The Booker Prize–winning novelist Arundhati Roy is facing prosecution under India’s harsh anti-terror laws for comments she made about Kashmir fourteen years ago. The writer Amitav Ghosh wrote on X: “The hounding of Arundhati Roy is absolutely unconscionable. She is a great writer and has the right to her opinion.
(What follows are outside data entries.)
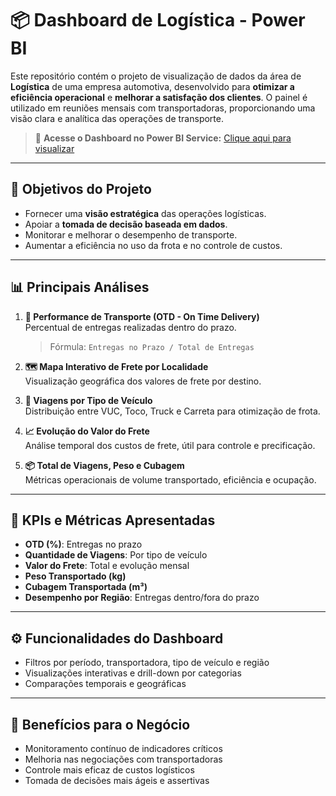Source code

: # 📦 Dashboard de Logística - Power BI

Este repositório contém o projeto de visualização de dados da área de **Logística** de uma empresa automotiva, desenvolvido para **otimizar a eficiência operacional** e **melhorar a satisfação dos clientes**. O painel é utilizado em reuniões mensais com transportadoras, proporcionando uma visão clara e analítica das operações de transporte.

> 🔗 **Acesse o Dashboard no Power BI Service:** [Clique aqui para visualizar](https://app.powerbi.com/view?r=eyJrIjoiYWZjZjc4ZGMtNGFmNC00NjhkLWI3MTAtNGRjNzM3YjQxZWE4IiwidCI6IjY1OWNlMmI4LTA3MTQtNDE5OC04YzM4LWRjOWI2MGFhYmI1NyJ9)


---

## 📌 Objetivos do Projeto

- Fornecer uma **visão estratégica** das operações logísticas.
- Apoiar a **tomada de decisão baseada em dados**.
- Monitorar e melhorar o desempenho de transporte.
- Aumentar a eficiência no uso da frota e no controle de custos.

---

## 📊 Principais Análises

1. **🚚 Performance de Transporte (OTD - On Time Delivery)**  
   Percentual de entregas realizadas dentro do prazo.  
   > Fórmula: `Entregas no Prazo / Total de Entregas`

2. **🗺️ Mapa Interativo de Frete por Localidade**  
   Visualização geográfica dos valores de frete por destino.

3. **🚛 Viagens por Tipo de Veículo**  
   Distribuição entre VUC, Toco, Truck e Carreta para otimização de frota.

4. **📈 Evolução do Valor do Frete**  
   Análise temporal dos custos de frete, útil para controle e precificação.

5. **📦 Total de Viagens, Peso e Cubagem**  
   Métricas operacionais de volume transportado, eficiência e ocupação.

---

## 📐 KPIs e Métricas Apresentadas

- **OTD (%)**: Entregas no prazo
- **Quantidade de Viagens**: Por tipo de veículo
- **Valor do Frete**: Total e evolução mensal
- **Peso Transportado (kg)**
- **Cubagem Transportada (m³)**
- **Desempenho por Região**: Entregas dentro/fora do prazo

---

## ⚙️ Funcionalidades do Dashboard

- Filtros por período, transportadora, tipo de veículo e região
- Visualizações interativas e drill-down por categorias
- Comparações temporais e geográficas

---

## 🧠 Benefícios para o Negócio

- Monitoramento contínuo de indicadores críticos
- Melhoria nas negociações com transportadoras
- Controle mais eficaz de custos logísticos
- Tomada de decisões mais ágeis e assertivas





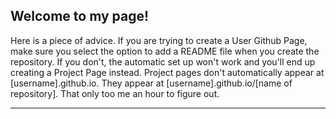 ## Welcome to my page!

Here is a piece of advice. If you are trying to create a User Github Page, make sure you select the option to add a README file when you create the repository.
If you don't, the automatic set up won't work and you'll end up creating a Project Page instead. Project pages don't automatically appear at [username].github.io. They appear at [username].github.io/[name of repository]. 
That only too me an hour to figure out. 

--------------------
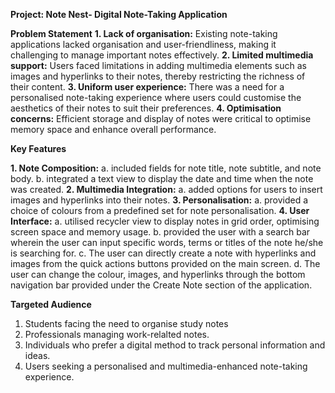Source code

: **Project: Note Nest- Digital Note-Taking Application**

**Problem Statement**
**1. Lack of organisation:** Existing note-taking applications lacked organisation and user-friendliness, making it challenging to manage important notes effectively.
**2. Limited multimedia support:** Users faced limitations in adding multimedia elements such as images and hyperlinks to their notes, thereby restricting the richness of their content.
**3. Uniform user experience:** There was a need for a personalised note-taking experience where users could customise the aesthetics of their notes to suit their preferences.
**4. Optimisation concerns:** Efficient storage and display of notes were critical to optimise memory space and enhance overall performance.


**Key Features**

**1. Note Composition:**
   a. included fields for note title, note subtitle, and note body.
   b. integrated a text view to display the date and time when the note was created.
**2. Multimedia Integration:**
   a. added options for users to insert images and hyperlinks into their notes.
**3. Personalisation:**
   a. provided a choice of colours from a predefined set for note personalisation.
**4. User Interface:**
   a. utilised recycler view to display notes in grid order, optimising screen space and memory usage.
   b. provided the user with a search bar wherein the user can input specific words, terms or titles of the note he/she is searching for.
   c. The user can directly create a note with hyperlinks and images from the quick actions buttons provided on the main screen.
   d. The user can change the colour, images, and hyperlinks through the bottom navigation bar provided under the Create Note section of the application.

   **Targeted Audience**
   1. Students facing the need to organise study notes
   2. Professionals managing work-relalted notes.
   3. Individuals who prefer a digital method to track personal information and ideas.
   4. Users seeking a personalised and multimedia-enhanced note-taking experience.

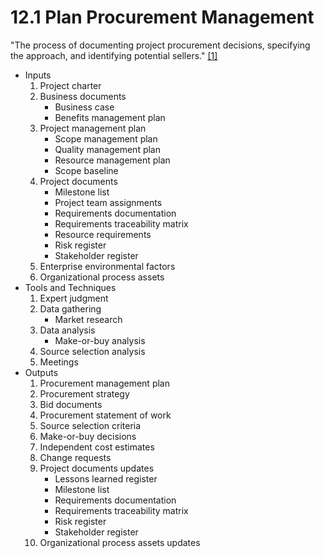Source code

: # 12.1 Plan Procurement Management

"The process of documenting project procurement decisions, specifying the
approach, and identifying potential sellers." [[1]](../../home.md#references)

- Inputs
  1. Project charter
  2. Business documents
     - Business case
     - Benefits management plan
  3. Project management plan
     - Scope management plan
     - Quality management plan
     - Resource management plan
     - Scope baseline
  4. Project documents
     - Milestone list
     - Project team assignments
     - Requirements documentation
     - Requirements traceability matrix
     - Resource requirements
     - Risk register
     - Stakeholder register
  5. Enterprise environmental factors
  6. Organizational process assets
- Tools and Techniques
  1. Expert judgment
  2. Data gathering
     - Market research
  3. Data analysis
     - Make-or-buy analysis
  4. Source selection analysis
  5. Meetings
- Outputs
  1. Procurement management plan
  2. Procurement strategy
  3. Bid documents
  4. Procurement statement of work
  5. Source selection criteria
  6. Make-or-buy decisions
  7. Independent cost estimates
  8. Change requests
  9. Project documents updates
     - Lessons learned register
     - Milestone list
     - Requirements documentation
     - Requirements traceability matrix
     - Risk register
     - Stakeholder register
  10. Organizational process assets updates
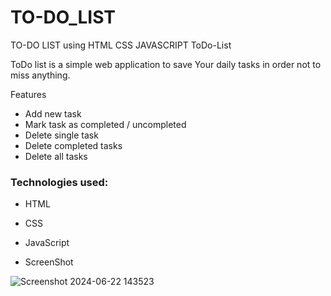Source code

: # TO-DO_LIST
TO-DO LIST using HTML CSS JAVASCRIPT
ToDo-List

ToDo list is a simple web application to save Your daily tasks in order not to miss anything.

Features

* Add new task
* Mark task as completed / uncompleted
* Delete single task
* Delete completed tasks
* Delete all tasks

### Technologies used:
* HTML
* CSS
* JavaScript

* ScreenShot

![Screenshot 2024-06-22 143523](https://github.com/NomaanAttar/TO-DO_LIST/assets/169025519/c55daee5-0255-4881-a298-87c32dbbbd76)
There should be an international outcry against prosecuting her for something she said a decade ago.”
The new issue of the Paris Review is out now, with an Art of Fiction interview with Mary Robison, an Art of Nonfiction interview with Elaine Scarry, and new writing by Mosab Abu Toha, Anne Serre, K Patrick, Renee Gladman, and more.
Meghan O’Rourke, editor of the Yale Review and the author of The Invisible Kingdom, writes about ambivalence in an essay for Poetry Monthly: “The poetic line, open at both ends, afloat on the page, instructs us in how to live uncertainty—to live a line (a life) so open that it can break.”
In the July issue of Harper’s, novelist Benjamín Labatut writes about the past and future of AI: “Faced, as we are, with wild speculation, confronted with dangers that no one, however smart or well informed, is truly capable of managing or understanding, and taunted by the promises of unlimited potential, we may have to sound out the future not merely with science, politics, and reason, but with that devil-eye we use to see in the dark: fiction.”
Patrick Cottrell considers novelist Tracy O’Neill’s memoir A Woman of Interest at BOMB. The book, which follows the author’s search for her birth mother in South Korea, “is simultaneously an investigation, a noir with a femme fatale, and a darkly humorous take of what happens when one meets the person who has everything and nothing to do with one’s life.”